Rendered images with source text
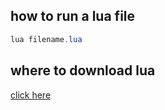 ## how to run a lua file

```powershell
lua filename.lua
```

## where to download lua
[click here](https://www.lua.org/download.html)
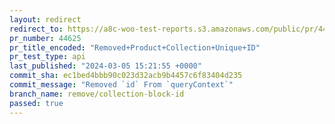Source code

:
 ```yaml
---
layout: redirect
redirect_to: https://a8c-woo-test-reports.s3.amazonaws.com/public/pr/44625/api/index.html
pr_number: 44625
pr_title_encoded: "Removed+Product+Collection+Unique+ID"
pr_test_type: api
last_published: "2024-03-05 15:21:55 +0000"
commit_sha: ec1bed4bbb90c023d32acb9b4457c6f83404d235
commit_message: "Removed `id` From `queryContext`"
branch_name: remove/collection-block-id
passed: true
---
```

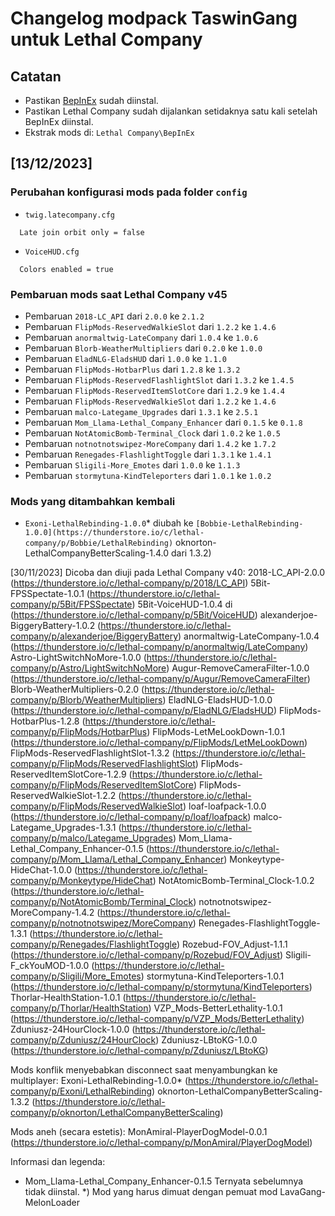 # Changelog modpack TaswinGang untuk Lethal Company

## Catatan
- Pastikan [BepInEx](https://github.com/BepInEx/BepInEx/releases/latest) sudah diinstal.
- Pastikan Lethal Company sudah dijalankan setidaknya satu kali setelah BepInEx diinstal.
- Ekstrak mods di: `Lethal Company\BepInEx`

## [13/12/2023]
### Perubahan konfigurasi mods pada folder `config`
- `twig.latecompany.cfg`
```console
  Late join orbit only = false
```
- `VoiceHUD.cfg`
```console
  Colors enabled = true
```

### Pembaruan mods saat Lethal Company v45

- Pembaruan `2018-LC_API` dari `2.0.0` ke `2.1.2`
- Pembaruan `FlipMods-ReservedWalkieSlot` dari `1.2.2` ke `1.4.6`
- Pembaruan `anormaltwig-LateCompany` dari `1.0.4` ke `1.0.6`
- Pembaruan `Blorb-WeatherMultipliers` dari `0.2.0` ke `1.0.0`
- Pembaruan `EladNLG-EladsHUD` dari `1.0.0` ke  `1.1.0`
- Pembaruan `FlipMods-HotbarPlus` dari `1.2.8` ke `1.3.2`
- Pembaruan `FlipMods-ReservedFlashlightSlot` dari `1.3.2` ke `1.4.5`
- Pembaruan `FlipMods-ReservedItemSlotCore` dari `1.2.9` ke `1.4.4`
- Pembaruan `FlipMods-ReservedWalkieSlot` dari `1.2.2` ke `1.4.6`
- Pembaruan `malco-Lategame_Upgrades` dari `1.3.1` ke `2.5.1`
- Pembaruan `Mom_Llama-Lethal_Company_Enhancer` dari `0.1.5` ke `0.1.8`
- Pembaruan `NotAtomicBomb-Terminal_Clock` dari `1.0.2` ke `1.0.5`
- Pembaruan `notnotnotswipez-MoreCompany` dari `1.4.2` ke `1.7.2`
- Pembaruan `Renegades-FlashlightToggle` dari `1.3.1` ke `1.4.1`
- Pembaruan `Sligili-More_Emotes` dari `1.0.0` ke `1.1.3`
- Pembaruan `stormytuna-KindTeleporters` dari `1.0.1` ke `1.0.2`
	
### Mods yang ditambahkan kembali

- `Exoni-LethalRebinding-1.0.0`* diubah ke `[Bobbie-LethalRebinding-1.0.0](https://thunderstore.io/c/lethal-company/p/Bobbie/LethalRebinding)`
oknorton-LethalCompanyBetterScaling-1.4.0 dari 1.3.2)


[30/11/2023]
Dicoba dan diuji pada Lethal Company v40:
2018-LC_API-2.0.0 (https://thunderstore.io/c/lethal-company/p/2018/LC_API)
5Bit-FPSSpectate-1.0.1 (https://thunderstore.io/c/lethal-company/p/5Bit/FPSSpectate)
5Bit-VoiceHUD-1.0.4 di (https://thunderstore.io/c/lethal-company/p/5Bit/VoiceHUD)
alexanderjoe-BiggeryBattery-1.0.2 (https://thunderstore.io/c/lethal-company/p/alexanderjoe/BiggeryBattery)
anormaltwig-LateCompany-1.0.4 (https://thunderstore.io/c/lethal-company/p/anormaltwig/LateCompany)
Astro-LightSwitchNoMore-1.0.0 (https://thunderstore.io/c/lethal-company/p/Astro/LightSwitchNoMore)
Augur-RemoveCameraFilter-1.0.0 (https://thunderstore.io/c/lethal-company/p/Augur/RemoveCameraFilter)
Blorb-WeatherMultipliers-0.2.0 (https://thunderstore.io/c/lethal-company/p/Blorb/WeatherMultipliers)
EladNLG-EladsHUD-1.0.0 (https://thunderstore.io/c/lethal-company/p/EladNLG/EladsHUD)
FlipMods-HotbarPlus-1.2.8 (https://thunderstore.io/c/lethal-company/p/FlipMods/HotbarPlus)
FlipMods-LetMeLookDown-1.0.1 (https://thunderstore.io/c/lethal-company/p/FlipMods/LetMeLookDown)
FlipMods-ReservedFlashlightSlot-1.3.2 (https://thunderstore.io/c/lethal-company/p/FlipMods/ReservedFlashlightSlot)
FlipMods-ReservedItemSlotCore-1.2.9 (https://thunderstore.io/c/lethal-company/p/FlipMods/ReservedItemSlotCore)
FlipMods-ReservedWalkieSlot-1.2.2 (https://thunderstore.io/c/lethal-company/p/FlipMods/ReservedWalkieSlot)
loaf-loafpack-1.0.0 (https://thunderstore.io/c/lethal-company/p/loaf/loafpack)
malco-Lategame_Upgrades-1.3.1 (https://thunderstore.io/c/lethal-company/p/malco/Lategame_Upgrades)
Mom_Llama-Lethal_Company_Enhancer-0.1.5 (https://thunderstore.io/c/lethal-company/p/Mom_Llama/Lethal_Company_Enhancer)
Monkeytype-HideChat-1.0.0 (https://thunderstore.io/c/lethal-company/p/Monkeytype/HideChat)
NotAtomicBomb-Terminal_Clock-1.0.2 (https://thunderstore.io/c/lethal-company/p/NotAtomicBomb/Terminal_Clock)
notnotnotswipez-MoreCompany-1.4.2 (https://thunderstore.io/c/lethal-company/p/notnotnotswipez/MoreCompany)
Renegades-FlashlightToggle-1.3.1 (https://thunderstore.io/c/lethal-company/p/Renegades/FlashlightToggle)
Rozebud-FOV_Adjust-1.1.1 (https://thunderstore.io/c/lethal-company/p/Rozebud/FOV_Adjust)
Sligili-F_ckYouMOD-1.0.0 (https://thunderstore.io/c/lethal-company/p/Sligili/More_Emotes)
stormytuna-KindTeleporters-1.0.1 (https://thunderstore.io/c/lethal-company/p/stormytuna/KindTeleporters)
Thorlar-HealthStation-1.0.1 (https://thunderstore.io/c/lethal-company/p/Thorlar/HealthStation)
VZP_Mods-BetterLethality-1.0.1 (https://thunderstore.io/c/lethal-company/p/VZP_Mods/BetterLethality)
Zduniusz-24HourClock-1.0.0 (https://thunderstore.io/c/lethal-company/p/Zduniusz/24HourClock)
Zduniusz-LBtoKG-1.0.0 (https://thunderstore.io/c/lethal-company/p/Zduniusz/LBtoKG)

Mods konflik menyebabkan disconnect saat menyambungkan ke multiplayer:
Exoni-LethalRebinding-1.0.0* (https://thunderstore.io/c/lethal-company/p/Exoni/LethalRebinding)
oknorton-LethalCompanyBetterScaling-1.3.2 (https://thunderstore.io/c/lethal-company/p/oknorton/LethalCompanyBetterScaling)

Mods aneh (secara estetis):
MonAmiral-PlayerDogModel-0.0.1 (https://thunderstore.io/c/lethal-company/p/MonAmiral/PlayerDogModel)

Informasi dan legenda:
- Mom_Llama-Lethal_Company_Enhancer-0.1.5 Ternyata sebelumnya tidak diinstal.
*) Mod yang harus dimuat dengan pemuat mod LavaGang-MelonLoader
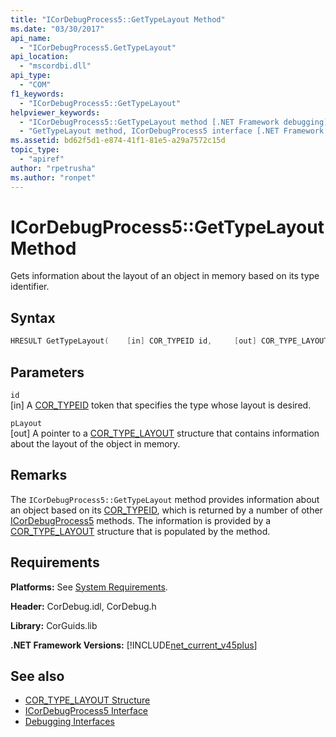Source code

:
```yaml
---
title: "ICorDebugProcess5::GetTypeLayout Method"
ms.date: "03/30/2017"
api_name: 
  - "ICorDebugProcess5.GetTypeLayout"
api_location: 
  - "mscordbi.dll"
api_type: 
  - "COM"
f1_keywords: 
  - "ICorDebugProcess5::GetTypeLayout"
helpviewer_keywords: 
  - "ICorDebugProcess5::GetTypeLayout method [.NET Framework debugging]"
  - "GetTypeLayout method, ICorDebugProcess5 interface [.NET Framework debugging]"
ms.assetid: bd62f5d1-e874-41f1-81e5-a29a7572c15d
topic_type: 
  - "apiref"
author: "rpetrusha"
ms.author: "ronpet"
---
```

# ICorDebugProcess5::GetTypeLayout Method
Gets information about the layout of an object in memory based on its type identifier.  
  
## Syntax  
  
```cpp  
HRESULT GetTypeLayout(    [in] COR_TYPEID id,     [out] COR_TYPE_LAYOUT *pLayout);  
```  
  
## Parameters  
 `id`  
 [in] A [COR_TYPEID](../../../../docs/framework/unmanaged-api/debugging/cor-typeid-structure.md) token that specifies the type whose layout is desired.  
  
 `pLayout`  
 [out] A pointer to a [COR_TYPE_LAYOUT](../../../../docs/framework/unmanaged-api/debugging/cor-type-layout-structure.md) structure that contains information about the layout of the object in memory.  
  
## Remarks  
 The `ICorDebugProcess5::GetTypeLayout` method provides information about an object based on its [COR_TYPEID](../../../../docs/framework/unmanaged-api/debugging/cor-typeid-structure.md), which is returned by a number of other [ICorDebugProcess5](../../../../docs/framework/unmanaged-api/debugging/icordebugprocess5-interface.md) methods. The information is provided by a [COR_TYPE_LAYOUT](../../../../docs/framework/unmanaged-api/debugging/cor-type-layout-structure.md) structure that is populated by the method.  
  
## Requirements  
 **Platforms:** See [System Requirements](../../../../docs/framework/get-started/system-requirements.md).  
  
 **Header:** CorDebug.idl, CorDebug.h  
  
 **Library:** CorGuids.lib  
  
 **.NET Framework Versions:** [!INCLUDE[net_current_v45plus](../../../../includes/net-current-v45plus-md.md)]  
  
## See also

- [COR_TYPE_LAYOUT Structure](../../../../docs/framework/unmanaged-api/debugging/cor-type-layout-structure.md)
- [ICorDebugProcess5 Interface](../../../../docs/framework/unmanaged-api/debugging/icordebugprocess5-interface.md)
- [Debugging Interfaces](../../../../docs/framework/unmanaged-api/debugging/debugging-interfaces.md)
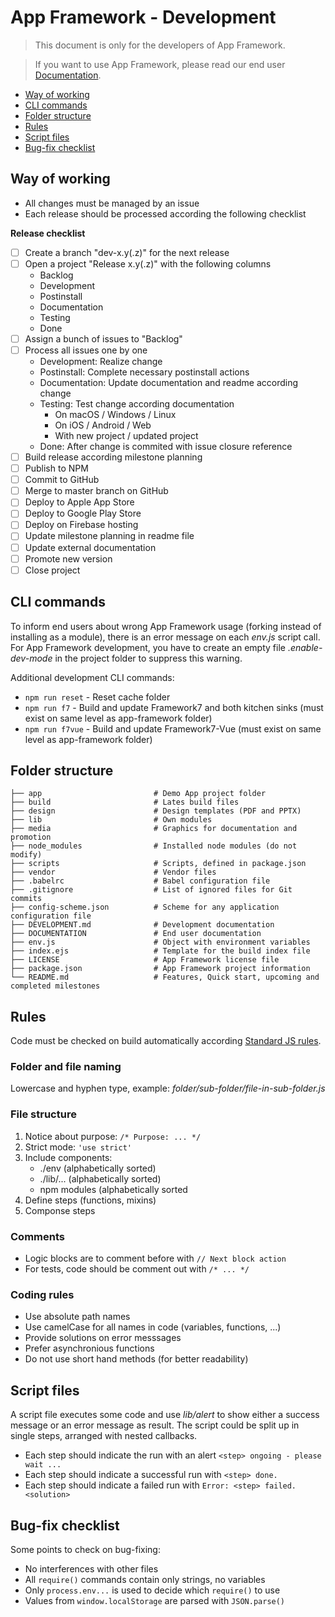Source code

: # App Framework - Development

> This document is only for the developers of App Framework.

> If you want to use App Framework, please read our end user [Documentation](DOCUMENTATION.md).

- [Way of working](#way-of-working)
- [CLI commands](#cli-commands)
- [Folder structure](#folder-structure)
- [Rules](#rules)
- [Script files](#script-files)
- [Bug-fix checklist](#bugfix-checklist)

## Way of working

- All changes must be managed by an issue
- Each release should be processed according the following checklist

**Release checklist**
- [ ] Create a branch "dev-x.y(.z)" for the next release
- [ ] Open a project "Release x.y(.z)" with the following columns
  - Backlog
  - Development
  - Postinstall
  - Documentation
  - Testing
  - Done
- [ ] Assign a bunch of issues to "Backlog"
- [ ] Process all issues one by one
  - Development: Realize change
  - Postinstall: Complete necessary postinstall actions
  - Documentation: Update documentation and readme according change
  - Testing: Test change according documentation
    - On macOS / Windows / Linux
    - On iOS / Android / Web
    - With new project / updated project
  - Done: After change is commited with issue closure reference
- [ ] Build release according milestone planning
- [ ] Publish to NPM
- [ ] Commit to GitHub
- [ ] Merge to master branch on GitHub
- [ ] Deploy to Apple App Store
- [ ] Deploy to Google Play Store
- [ ] Deploy on Firebase hosting
- [ ] Update milestone planning in readme file
- [ ] Update external documentation
- [ ] Promote new version
- [ ] Close project

## CLI commands

To inform end users about wrong App Framework usage (forking instead of installing as a module), there is an error message on each *env.js* script call. For App Framework development, you have to create an empty file *.enable-dev-mode* in the project folder to suppress this warning.

Additional development CLI commands:

- `npm run reset` - Reset cache folder
- `npm run f7` - Build and update Framework7 and both kitchen sinks (must exist on same level as app-framework folder)
- `npm run f7vue` - Build and update Framework7-Vue (must exist on same level as app-framework folder)

## Folder structure

```
├── app                         # Demo App project folder
├── build                       # Lates build files
├── design                      # Design templates (PDF and PPTX)
├── lib                         # Own modules
├── media                       # Graphics for documentation and promotion
├── node_modules                # Installed node modules (do not modify)
├── scripts                     # Scripts, defined in package.json
├── vendor                      # Vendor files
├── .babelrc                    # Babel configuration file
├── .gitignore                  # List of ignored files for Git commits
├── config-scheme.json          # Scheme for any application configuration file
├── DEVELOPMENT.md              # Development documentation
├── DOCUMENTATION               # End user documentation
├── env.js                      # Object with environment variables
├── index.ejs                   # Template for the build index file
├── LICENSE                     # App Framework license file
├── package.json                # App Framework project information
└── README.md                   # Features, Quick start, upcoming and completed milestones
```
## Rules

Code must be checked on build automatically according [Standard JS rules](http://standardjs.com/).

### Folder and file naming

Lowercase and hyphen type, example: *folder/sub-folder/file-in-sub-folder.js*

### File structure

1. Notice about purpose: `/* Purpose: ... */`
2. Strict mode: `'use strict'`
3. Include components:
   - ./env (alphabetically sorted)
   - ./lib/... (alphabetically sorted)
   - npm modules (alphabetically sorted
4. Define steps (functions, mixins)
5. Componse steps

### Comments

- Logic blocks are to comment before with `// Next block action`
- For tests, code should be comment out with `/* ... */`

### Coding rules

- Use absolute path names
- Use camelCase for all names in code (variables, functions, ...)
- Provide solutions on error messsages
- Prefer asynchronious functions
- Do not use short hand methods (for better readability)

## Script files

A script file executes some code and use *lib/alert* to show either a success message or an error message as result. The script could be split up in single steps, arranged with nested callbacks.

- Each step should indicate the run with an alert `<step> ongoing - please wait ...`
- Each step should indicate a successful run with `<step> done.`
- Each step should indicate a failed run with `Error: <step> failed. <solution>`

## Bug-fix checklist

Some points to check on bug-fixing:

- No interferences with other files
- All `require()` commands contain only strings, no variables
- Only `process.env...` is used to decide which `require()` to use
- Values from `window.localStorage` are parsed with `JSON.parse()`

◆ Requirement: From the entries above, tally the lines that contain the string "names". Report the total and nothing more.

◆ Response for this exercise: 2